Although Alan is not a pioneer of the craft cocktail movement, he certainly has been influential in introducing Texas to a whole new world of booze. A professional bartender with 15 years of experience working in the service industry, Alan has contributed to the state’s burgeoning cocktail scene through his drink consulting, involvement with the Austin chapter of the United States Bartenders’ Guild, and representing St. Germain as Texas’ brand ambassador.

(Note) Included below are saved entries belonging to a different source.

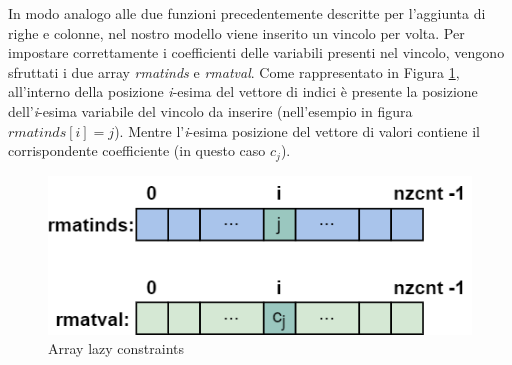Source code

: In modo analogo alle due funzioni precedentemente descritte per l'aggiunta di righe e colonne, nel nostro modello viene inserito un vincolo per volta. Per impostare correttamente i coefficienti delle variabili presenti nel vincolo, vengono sfruttati i due array \textit{rmatinds} e \textit{rmatval}. Come rappresentato in Figura \ref{lazy_constraints}, all'interno della posizione \textit{i}-esima del vettore di indici è presente la posizione dell'\textit{i}-esima variabile del vincolo da inserire (nell'esempio in figura $rmatinds[i]=j$). Mentre l'\textit{i}-esima posizione del vettore di valori contiene il corrispondente  coefficiente (in questo caso $c_j$).
\begin{figure}[h] 
\begin{center} 
  \includegraphics[scale=0.5]{Images/lazy_constraints} 
  \caption{\footnotesize{Array lazy constraints}}
  \label{lazy_constraints} 
\end{center} 
\end{figure}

Alan’s blog, Tipsy Texan, may have started as “just fun and games” in 2007, but it soon transformed into a wellspring of cocktail information for Texans. In the spring of 2010, he and colleague Lara Nixon launched Tipsy Tech and began teaching intensive 12-week courses showcasing the history of cocktails and various mixology skills. Alan has taught consumers and enthusiasts alike, including L Style cover girl Joyce Garrison, Drink.Well owners Michael and Jessica Sanders, and Contigo owner Ben Edgerton.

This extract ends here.